O Ministro das Obras Públicas, D. José Luis Ávalos, publicou através do twitter uma reunião com a companhia aérea low cost irlandesa que, na minha humilde opinião e com os meus anos de experiência, desperdiça o dinheiro e o tempo daquele ministério em algo que é claro e fácil de avisar com um simples burofax. Esta questão que visa registar economicamente os passageiros por algo que já está regulamentado, tanto a nível europeu como na nossa legislação nacional, é algo que só o ministério deveria garantir o cumprimento… mas cumprir, ¿ para quêé?
4) A Ryanair anunciouó esta sobretaxa para a bagagem de cabine com aplicação a partir do próximo dia 1 de novembro, a todos os passageiros com reservas desde 1 de setembro. É um claro abuso da posição da companhia low cost tentar cobrar retroativamente esta taxa ilegal. O artigo 60.º do regulamento aplicável estabelece o seguinte «antes de contratar, o empresário deve colocar à disposição do consumidor e do utilizador, de forma clara, compreensível e adaptada às circunstâncias, informações pertinentes, verdadeiras e suficientes sobre as características essenciais do contrato, nomeadamente sobre as suas condições jurídicas e económicas, bem como sobre os bens ou serviços a ele sujeitos . CRISTALINO e MERIDIANO.
5) Revejo e leio a Lei Geral de Defesa dos Consumidores e Utilizadores e encontro uma alínea que ainda me faz luz em relação ao que devemos considerar cláusulas abusivas: «as estipulações não individualmente negociadas e todas aquelas práticas não expressamente consentidas que provoquem, em detrimento do consumidor e do utilizador, um desequilíbrio significativo dos direitos e das partes decorrentes do contrato».

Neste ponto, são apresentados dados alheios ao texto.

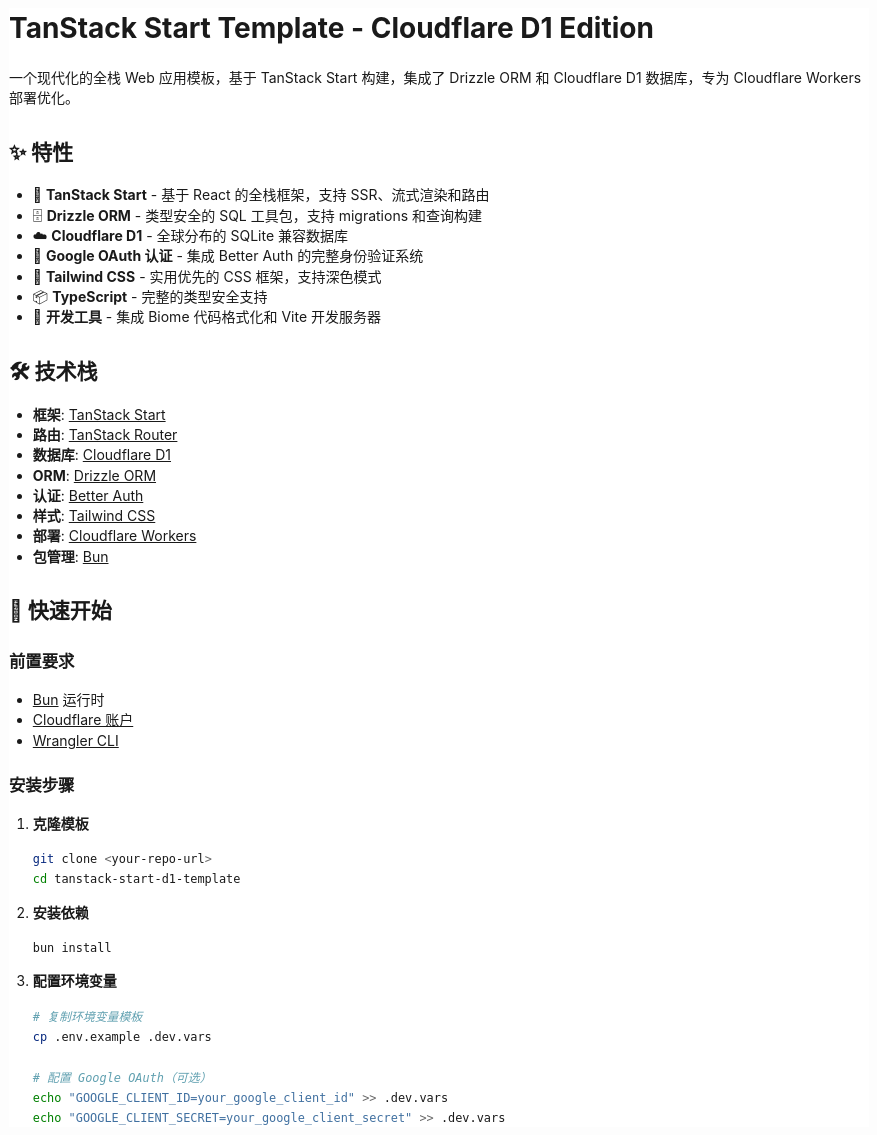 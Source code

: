 # TanStack Start Template - Cloudflare D1 Edition

一个现代化的全栈 Web 应用模板，基于 TanStack Start 构建，集成了 Drizzle ORM 和 Cloudflare D1 数据库，专为 Cloudflare Workers 部署优化。

## ✨ 特性

- 🚀 **TanStack Start** - 基于 React 的全栈框架，支持 SSR、流式渲染和路由
- 🗄️ **Drizzle ORM** - 类型安全的 SQL 工具包，支持 migrations 和查询构建
- ☁️ **Cloudflare D1** - 全球分布的 SQLite 兼容数据库
- 🔐 **Google OAuth 认证** - 集成 Better Auth 的完整身份验证系统
- 🎨 **Tailwind CSS** - 实用优先的 CSS 框架，支持深色模式
- 📦 **TypeScript** - 完整的类型安全支持
- 🔧 **开发工具** - 集成 Biome 代码格式化和 Vite 开发服务器

## 🛠 技术栈

- **框架**: [TanStack Start](https://tanstack.com/start)
- **路由**: [TanStack Router](https://tanstack.com/router)
- **数据库**: [Cloudflare D1](https://developers.cloudflare.com/d1/)
- **ORM**: [Drizzle ORM](https://orm.drizzle.team/)
- **认证**: [Better Auth](https://better-auth.com/)
- **样式**: [Tailwind CSS](https://tailwindcss.com/)
- **部署**: [Cloudflare Workers](https://developers.cloudflare.com/workers/)
- **包管理**: [Bun](https://bun.sh/)

## 🚀 快速开始

### 前置要求

- [Bun](https://bun.sh/) 运行时
- [Cloudflare 账户](https://cloudflare.com/)
- [Wrangler CLI](https://developers.cloudflare.com/workers/wrangler/)

### 安装步骤

1. **克隆模板**
   ```bash
   git clone <your-repo-url>
   cd tanstack-start-d1-template
   ```

2. **安装依赖**
   ```bash
   bun install
   ```

3. **配置环境变量**
   ```bash
   # 复制环境变量模板
   cp .env.example .dev.vars

   # 配置 Google OAuth（可选）
   echo "GOOGLE_CLIENT_ID=your_google_client_id" >> .dev.vars
   echo "GOOGLE_CLIENT_SECRET=your_google_client_secret" >> .dev.vars
   ```
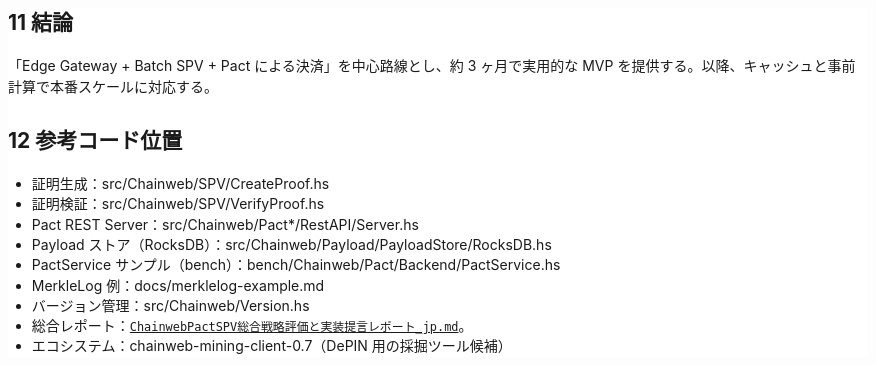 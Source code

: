 ## 11 結論
「Edge Gateway + Batch SPV + Pact による決済」を中心路線とし、約 3 ヶ月で実用的な MVP を提供する。以降、キャッシュと事前計算で本番スケールに対応する。

## 12 参考コード位置
- 証明生成：src/Chainweb/SPV/CreateProof.hs  
- 証明検証：src/Chainweb/SPV/VerifyProof.hs  
- Pact REST Server：src/Chainweb/Pact*/RestAPI/Server.hs  
- Payload ストア（RocksDB）：src/Chainweb/Payload/PayloadStore/RocksDB.hs  
- PactService サンプル（bench）：bench/Chainweb/Pact/Backend/PactService.hs  
- MerkleLog 例：docs/merklelog-example.md  
- バージョン管理：src/Chainweb/Version.hs  
- 総合レポート：[`ChainwebPactSPV総合戦略評価と実装提言レポート_jp.md`](./ChainwebPactSPV総合戦略評価と実装提言レポート_jp.md)。   
- エコシステム：chainweb-mining-client-0.7（DePIN 用の採掘ツール候補）
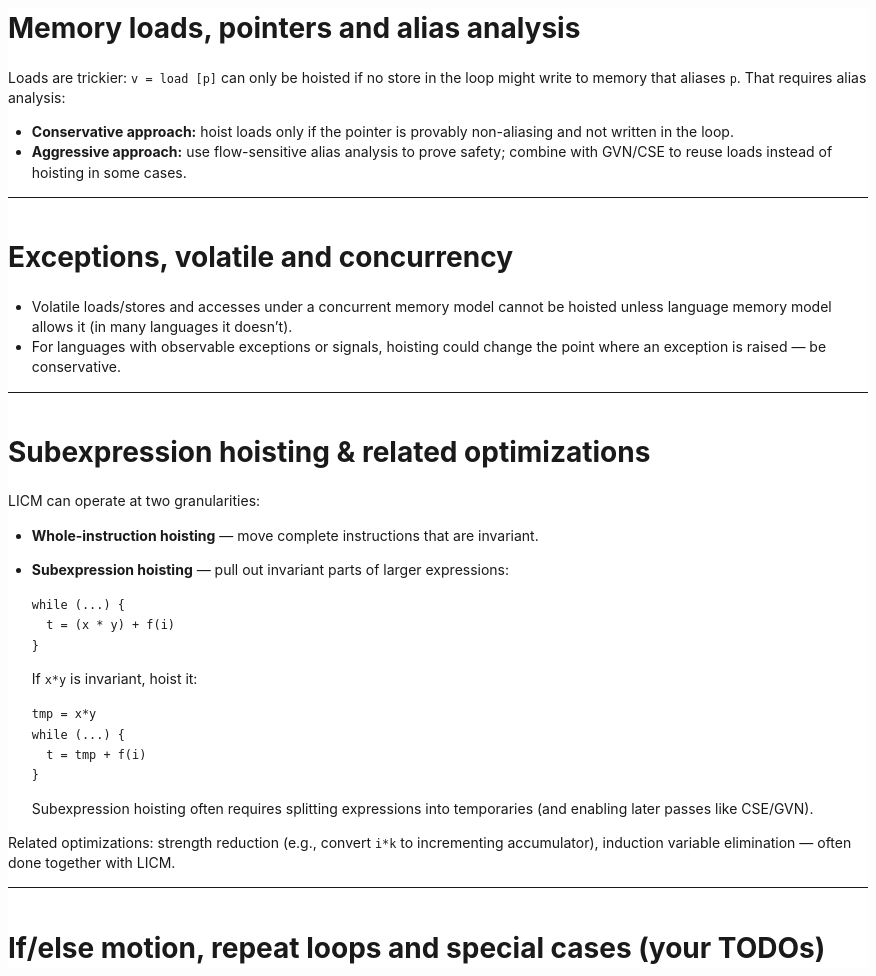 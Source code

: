 
# Memory loads, pointers and alias analysis

Loads are trickier: `v = load [p]` can only be hoisted if no store in the loop might write to memory that aliases `p`. That requires alias analysis:

* **Conservative approach:** hoist loads only if the pointer is provably non-aliasing and not written in the loop.
* **Aggressive approach:** use flow-sensitive alias analysis to prove safety; combine with GVN/CSE to reuse loads instead of hoisting in some cases.

---

# Exceptions, volatile and concurrency

* Volatile loads/stores and accesses under a concurrent memory model cannot be hoisted unless language memory model allows it (in many languages it doesn’t).
* For languages with observable exceptions or signals, hoisting could change the point where an exception is raised — be conservative.

---

# Subexpression hoisting & related optimizations

LICM can operate at two granularities:

* **Whole-instruction hoisting** — move complete instructions that are invariant.
* **Subexpression hoisting** — pull out invariant parts of larger expressions:

  ```
  while (...) {
    t = (x * y) + f(i)
  }
  ```

  If `x*y` is invariant, hoist it:

  ```
  tmp = x*y
  while (...) {
    t = tmp + f(i)
  }
  ```

  Subexpression hoisting often requires splitting expressions into temporaries (and enabling later passes like CSE/GVN).

Related optimizations: strength reduction (e.g., convert `i*k` to incrementing accumulator), induction variable elimination — often done together with LICM.

---

# If/else motion, repeat loops and special cases (your TODOs)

As minhas conclusões são claras: É ILEGAL. Porque é que precisamos de nos reunir com eles? Estamos a tentar alterar a legislação para ganhar mais dinheiro para a Ryanair e também para os organismos governamentais de passagem? Porque é que as companhias aéreas de baixo custo não estão a ser investigadas para ver se estão realmente a cumprir todos os regulamentos de segurança e legislação, como as companhias aéreas convencionais são obrigadas a fazer?